The specific terms under the spotlight were, respectively, computer software, financial services and insurance services but the principles under review could apply equally to other broad terms such as telecommunications services.

Sky Plc v SkyKick UK Limited

Can a trade mark be validly registered for computer software?

Mr Justice Arnold referred four questions up to the Court of Justice of the European Union (CJEU) here. The term computer software was pivotal to the case and was therefore considered in some detail.

The basics

Trade marks are registered for a specified list of goods and services and this specification goes a long way to defining the scope of protection of the mark. For example, the identical word POLO has been registered by VW for vehicles, by Nestlé for confectionery and by The Polo/Lauren Company for clothing. None of these businesses can claim exclusivity in POLO across all goods but, provided the trade mark specifications and corresponding commercial use are suitably well delineated, both the register and the marketplace should be able to withstand POLO coexistence without consumer confusion.

The case

Sky objected to the use of the trade mark SKYKICK by SkyKick. Sky owns various registrations for SKY in word and stylised word format. The Judge decided that, provided they were validly registered, the SKY marks would be infringed by use of SKYKICK.

The Judge noted that some of Sky’s registrations had specifications which exceeded 8,000 words, were very broad and went way beyond Sky’s core business areas.

He stated that trade mark registrations are powerful tools which confer exclusivity in the registered mark in relation to the registered goods and services.
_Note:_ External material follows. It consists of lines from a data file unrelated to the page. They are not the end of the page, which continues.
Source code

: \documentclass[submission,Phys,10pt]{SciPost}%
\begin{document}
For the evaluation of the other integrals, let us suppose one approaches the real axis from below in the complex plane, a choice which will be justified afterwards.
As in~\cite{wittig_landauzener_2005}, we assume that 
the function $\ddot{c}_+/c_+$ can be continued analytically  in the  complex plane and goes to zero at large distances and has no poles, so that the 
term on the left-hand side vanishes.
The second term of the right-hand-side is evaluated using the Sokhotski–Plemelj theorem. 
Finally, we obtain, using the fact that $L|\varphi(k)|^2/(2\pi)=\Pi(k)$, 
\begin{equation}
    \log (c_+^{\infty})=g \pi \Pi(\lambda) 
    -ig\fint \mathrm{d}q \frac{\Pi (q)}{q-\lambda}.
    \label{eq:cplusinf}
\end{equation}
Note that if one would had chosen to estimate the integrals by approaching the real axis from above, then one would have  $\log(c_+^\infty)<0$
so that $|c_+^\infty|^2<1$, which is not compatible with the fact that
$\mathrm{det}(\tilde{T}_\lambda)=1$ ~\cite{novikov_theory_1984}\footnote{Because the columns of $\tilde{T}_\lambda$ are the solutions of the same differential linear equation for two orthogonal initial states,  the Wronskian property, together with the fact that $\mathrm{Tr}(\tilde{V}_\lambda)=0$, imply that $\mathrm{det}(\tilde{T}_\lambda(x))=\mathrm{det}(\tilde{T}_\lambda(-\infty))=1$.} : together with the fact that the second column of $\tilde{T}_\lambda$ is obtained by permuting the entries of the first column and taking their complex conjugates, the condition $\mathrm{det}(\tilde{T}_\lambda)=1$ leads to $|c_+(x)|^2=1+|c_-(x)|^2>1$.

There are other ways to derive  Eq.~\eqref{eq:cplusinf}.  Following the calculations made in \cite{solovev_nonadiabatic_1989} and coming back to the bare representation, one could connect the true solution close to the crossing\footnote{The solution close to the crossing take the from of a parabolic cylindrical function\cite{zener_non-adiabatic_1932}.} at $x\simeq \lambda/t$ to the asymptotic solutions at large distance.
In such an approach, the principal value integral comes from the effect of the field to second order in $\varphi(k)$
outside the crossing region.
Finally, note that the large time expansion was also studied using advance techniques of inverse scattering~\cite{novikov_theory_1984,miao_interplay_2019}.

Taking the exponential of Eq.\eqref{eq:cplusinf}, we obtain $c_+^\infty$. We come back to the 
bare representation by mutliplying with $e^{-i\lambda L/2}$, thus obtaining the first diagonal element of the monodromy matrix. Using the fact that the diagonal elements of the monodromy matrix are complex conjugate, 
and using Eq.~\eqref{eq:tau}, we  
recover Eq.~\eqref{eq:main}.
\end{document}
The specification must, as a matter of policy, be sufficiently clear and precise so that anyone viewing the Register can understand the extent of the registered rights.

Some of Sky’s registrations covered computer software. The Judge considered this term “unjustified and contrary to the public interest because it confers on the proprietor a monopoly of immense breadth which cannot be justified by any legitimate commercial interest of the proprietor”. His view was that software covers such a wide variety of applications that it is not credible one business would engage in all possibilities. There are two issues here. Firstly, is the term computer software sufficiently clear and precise, and, if not, what is the consequence? Secondly, what is the consequence (if any) of a finding that Sky could not have intended to use its mark across the entire breadth of computer software possibilities?

  • i) Sufficiently clear and precise?

1. Can an EU trade mark or a national trade mark registration within the EU be declared wholly or partially invalid on the ground that some or all of the terms in the specification are lacking in sufficient clarity or precision to enable the competent authorities and third parties to determine the extent of the protection conferred by the trade mark?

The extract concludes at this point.